Tensão aumenta entre Pequim e Tóquio por discussão nuclear e relatório acusatório

China intensifica críticas a supostas ambições nucleares do Japão

Pequim acusa Tóquio de promover remilitarização e ameaçar paz mundial; tensões bilaterais atingem novo pico

A China ampliou seus ataques verbais contra o Japão, acusando o governo do primeiro-ministro Sanae Takaichi de buscar a aquisição de armas nucleares e promover a remilitarização do país. As críticas surgem em meio a um relatório de 29 páginas divulgado por dois dos principais think tanks chineses, que classificam as ações de “forças de direita” no Japão como uma “séria ameaça” à paz mundial.

O documento, intitulado “Ambições Nucleares das Forças de Direita do Japão: Uma Ameaça Grave à Paz Mundial”, foi publicado pela Associação Chinesa de Controle de Armamentos e Desarmamento e pelo Instituto de Estratégia de Planejamento da Indústria Nuclear da China. O texto alega que o Japão “nunca foi capaz de eliminar totalmente o flagelo do militarismo” e adverte que, se as forças de direita desenvolverem armas ofensivas poderosas ou possuírem armas nucleares, “trarão novamente desastre ao mundo”.

Em entrevista coletiva, a porta-voz do Ministério das Relações Exteriores da China, Mao Ning, foi mais direta, citando especificamente a primeira-ministra Sanae Takaichi e outros altos funcionários.

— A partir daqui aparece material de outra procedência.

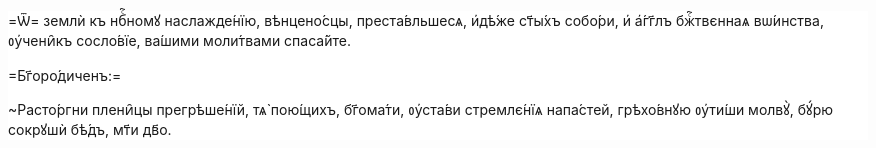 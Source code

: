 =Ѿ= землѝ къ нбⷭ҇номꙋ наслажде́нїю, вѣнцено́сцы, преста́вльшесѧ, и҆дѣ́же
ст҃ы́хъ собо́ри, и҆ а҆́гг҃лъ бжⷭ҇твєннаѧ вѡ́инства, ᲂу҆чени̑къ сосло́вїе,
ва́шими моли́твами спаса́йте.

=Бг҃оро́диченъ:=

~Расто́ргни плени̑цы прегрѣше́нїй, тѧ̀ пою́щихъ, бг҃ома́ти, ᲂу҆ста́ви
стремлє́нїѧ напа́стей, грѣхо́внꙋю ᲂу҆ти́ши молвꙋ̀, бꙋ́рю сокрꙋшѝ бѣ́дъ, мт҃и
дв҃о.

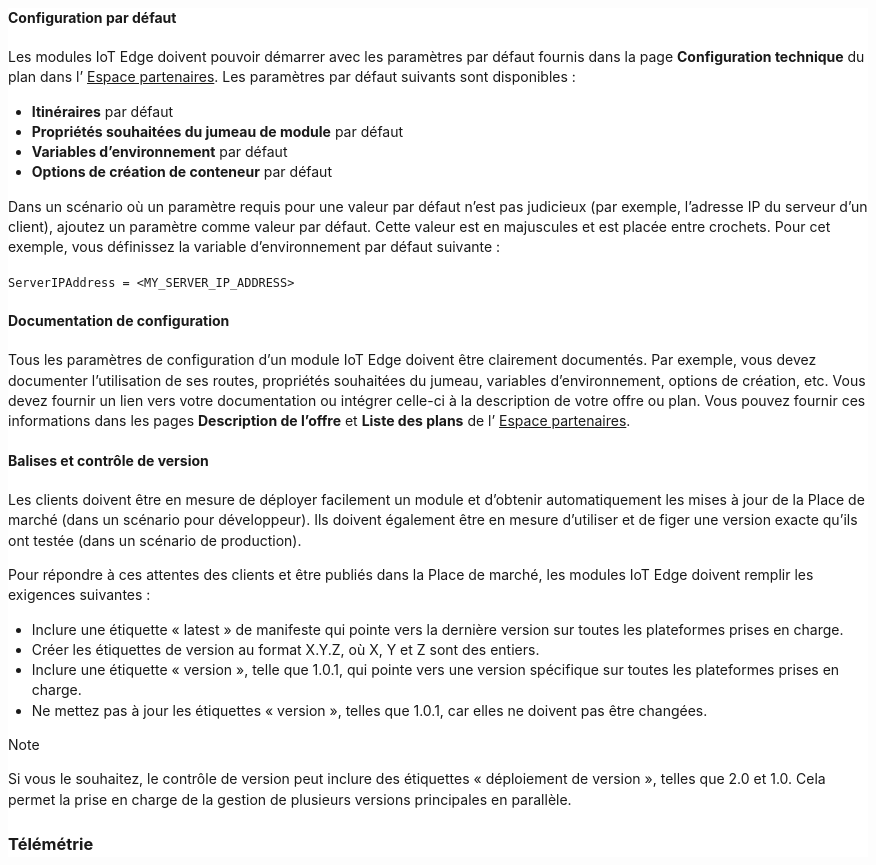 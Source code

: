 #### <a name="default-configuration"></a>Configuration par défaut

Les modules IoT Edge doivent pouvoir démarrer avec les paramètres par défaut fournis dans la page **Configuration technique** du plan dans l’ [Espace partenaires](https://partner.microsoft.com/dashboard/commercial-marketplace). Les paramètres par défaut suivants sont disponibles :

- **Itinéraires** par défaut
- **Propriétés souhaitées du jumeau de module** par défaut
- **Variables d’environnement** par défaut
- **Options de création de conteneur** par défaut

Dans un scénario où un paramètre requis pour une valeur par défaut n’est pas judicieux (par exemple, l’adresse IP du serveur d’un client), ajoutez un paramètre comme valeur par défaut. Cette valeur est en majuscules et est placée entre crochets. Pour cet exemple, vous définissez la variable d’environnement par défaut suivante :

```
ServerIPAddress = <MY_SERVER_IP_ADDRESS>
```

#### <a name="configuration-documentation"></a>Documentation de configuration

Tous les paramètres de configuration d’un module IoT Edge doivent être clairement documentés. Par exemple, vous devez documenter l’utilisation de ses routes, propriétés souhaitées du jumeau, variables d’environnement, options de création, etc. Vous devez fournir un lien vers votre documentation ou intégrer celle-ci à la description de votre offre ou plan. Vous pouvez fournir ces informations dans les pages **Description de l’offre** et **Liste des plans** de l’ [Espace partenaires](https://partner.microsoft.com/dashboard/commercial-marketplace).

#### <a name="tags-and-versioning"></a>Balises et contrôle de version

Les clients doivent être en mesure de déployer facilement un module et d’obtenir automatiquement les mises à jour de la Place de marché (dans un scénario pour développeur). Ils doivent également être en mesure d’utiliser et de figer une version exacte qu’ils ont testée (dans un scénario de production).

Pour répondre à ces attentes des clients et être publiés dans la Place de marché, les modules IoT Edge doivent remplir les exigences suivantes :

- Inclure une étiquette « latest » de manifeste qui pointe vers la dernière version sur toutes les plateformes prises en charge.
- Créer les étiquettes de version au format X.Y.Z, où X, Y et Z sont des entiers.
- Inclure une étiquette « version », telle que 1.0.1, qui pointe vers une version spécifique sur toutes les plateformes prises en charge.
- Ne mettez pas à jour les étiquettes « version », telles que 1.0.1, car elles ne doivent pas être changées.

> [!NOTE]
> Si vous le souhaitez, le contrôle de version peut inclure des étiquettes « déploiement de version », telles que 2.0 et 1.0. Cela permet la prise en charge de la gestion de plusieurs versions principales en parallèle.

### <a name="telemetry"></a>Télémétrie
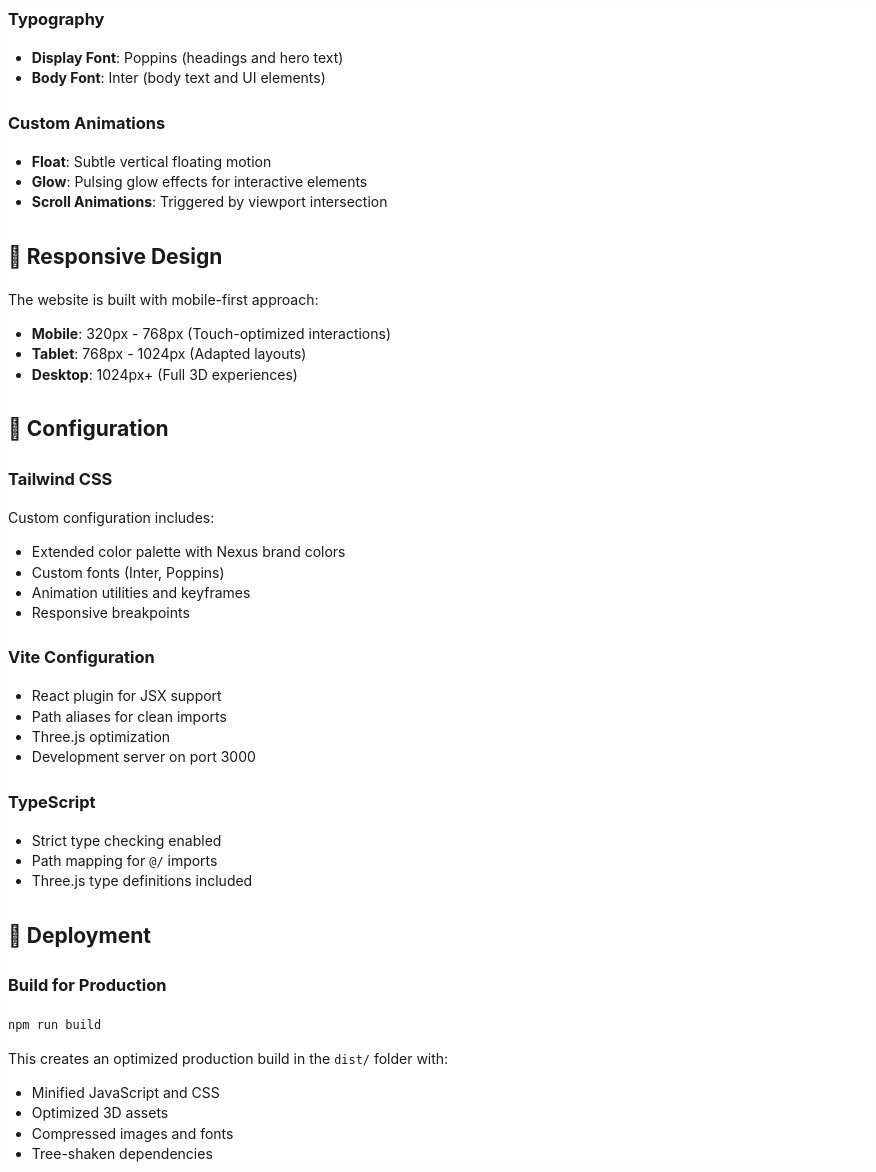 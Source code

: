 ### Typography
- **Display Font**: Poppins (headings and hero text)
- **Body Font**: Inter (body text and UI elements)

### Custom Animations
- **Float**: Subtle vertical floating motion
- **Glow**: Pulsing glow effects for interactive elements
- **Scroll Animations**: Triggered by viewport intersection

## 📱 Responsive Design

The website is built with mobile-first approach:
- **Mobile**: 320px - 768px (Touch-optimized interactions)
- **Tablet**: 768px - 1024px (Adapted layouts)
- **Desktop**: 1024px+ (Full 3D experiences)

## 🔧 Configuration

### Tailwind CSS
Custom configuration includes:
- Extended color palette with Nexus brand colors
- Custom fonts (Inter, Poppins)
- Animation utilities and keyframes
- Responsive breakpoints

### Vite Configuration
- React plugin for JSX support
- Path aliases for clean imports
- Three.js optimization
- Development server on port 3000

### TypeScript
- Strict type checking enabled
- Path mapping for `@/` imports
- Three.js type definitions included

## 🚀 Deployment

### Build for Production
```bash
npm run build
```

This creates an optimized production build in the `dist/` folder with:
- Minified JavaScript and CSS
- Optimized 3D assets
- Compressed images and fonts
- Tree-shaken dependencies

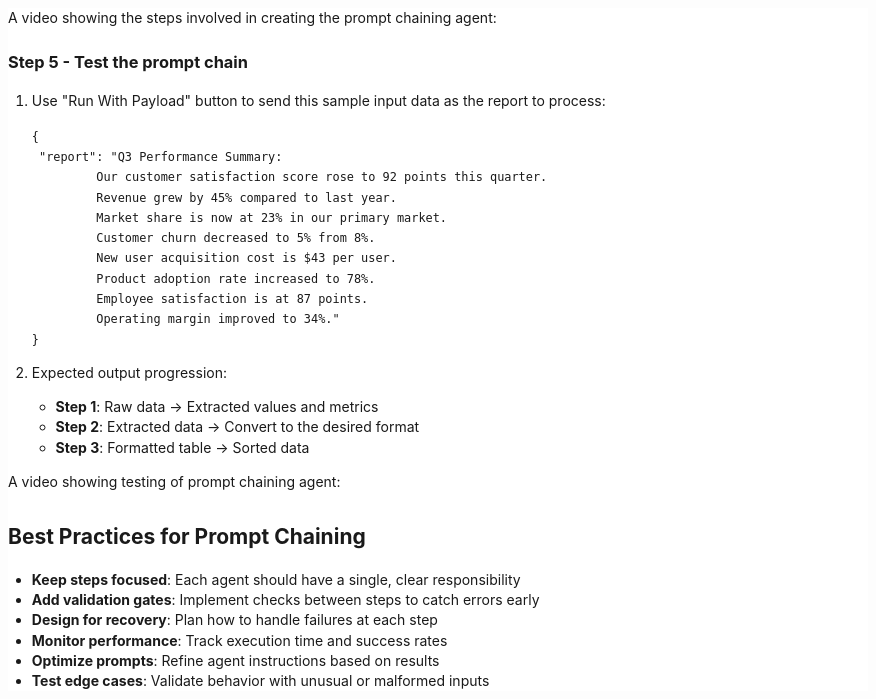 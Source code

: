  A video showing the steps involved in creating the prompt chaining agent:
<iframe width="560" height="315" src="https://www.youtube.com/embed/m6sbZIJGd4I?si=hMUdxpdL8Vg1K-Zv" title="Create prompt chaining agent" frameborder="0" allow="accelerometer; autoplay; clipboard-write; encrypted-media; gyroscope; picture-in-picture; web-share" referrerpolicy="strict-origin-when-cross-origin" allowfullscreen></iframe>


### Step 5 - Test the prompt chain

1. Use "Run With Payload" button to send this sample input data as the report to process:
   ```
   {
    "report": "Q3 Performance Summary:
            Our customer satisfaction score rose to 92 points this quarter.
            Revenue grew by 45% compared to last year.
            Market share is now at 23% in our primary market.
            Customer churn decreased to 5% from 8%.
            New user acquisition cost is $43 per user.
            Product adoption rate increased to 78%.
            Employee satisfaction is at 87 points.
            Operating margin improved to 34%."
   }
   ```


2. Expected output progression:
   - **Step 1**: Raw data → Extracted values and metrics
   - **Step 2**: Extracted data → Convert to the desired format
   - **Step 3**: Formatted table → Sorted data 

A video showing testing of prompt chaining agent:
<iframe width="560" height="315" src="https://www.youtube.com/embed/FywgmlwQqMM?si=a8OYT-wvRL6yUn7z" title="Run a prompt chaining agent" frameborder="0" allow="accelerometer; autoplay; clipboard-write; encrypted-media; gyroscope; picture-in-picture; web-share" referrerpolicy="strict-origin-when-cross-origin" allowfullscreen></iframe>

## Best Practices for Prompt Chaining

- **Keep steps focused**: Each agent should have a single, clear responsibility
- **Add validation gates**: Implement checks between steps to catch errors early
- **Design for recovery**: Plan how to handle failures at each step
- **Monitor performance**: Track execution time and success rates
- **Optimize prompts**: Refine agent instructions based on results
- **Test edge cases**: Validate behavior with unusual or malformed inputs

Ela afirmou que os comentários da líder japonesa sobre Taiwan no início de novembro, nos quais Takaichi não descartou envolver as forças de autodefesa do Japão em um cenário de ataque chinês à ilha, não foram uma coincidência, mas parte de um padrão de declarações “errôneas e perigosas”. Mao Ning também mencionou esforços para revisar os três princípios não nucleares do Japão, discutir a introdução potencial de submarinos de propulsão nuclear e buscar reforçar a “dissuasão estendida”.

As tensões entre os dois países, que são parceiros comerciais cruciais mas têm uma história marcada por conflitos e suspeitas, vêm se agravando rapidamente desde o final do ano passado. A relação azedou significativamente após as declarações de Takaichi sobre Taiwan, que Pequim considerou uma “intromissão grosseira nos assuntos internos da China” e uma “ameaça militar”.

Além da retórica, a China tomou medidas comerciais concretas contra o Japão nesta semana, impondo restrições à exportação de itens de “uso duplo” (civil e militar) e iniciando uma investigação antidumping sobre importações de diclorossilano, um gás crucial para a fabricação de chips de computador. O governo japonês protestou contra essas medidas, considerando-as “absolutamente inaceitáveis”.

O governo japonês, por sua vez, reiterou seu compromisso de longa data com a não proliferação nuclear. O Japão mantém desde 1967 os “Três Princípios Não Nucleares”, que proíbem a posse, a produção e a introdução de armas nucleares em seu território. Analistas observam que a atual escalada retórica ocorre em um contexto de fragilidade da ordem internacional e de agendas políticas domésticas prioritárias em ambos os países, dificultando uma desescalada rápida.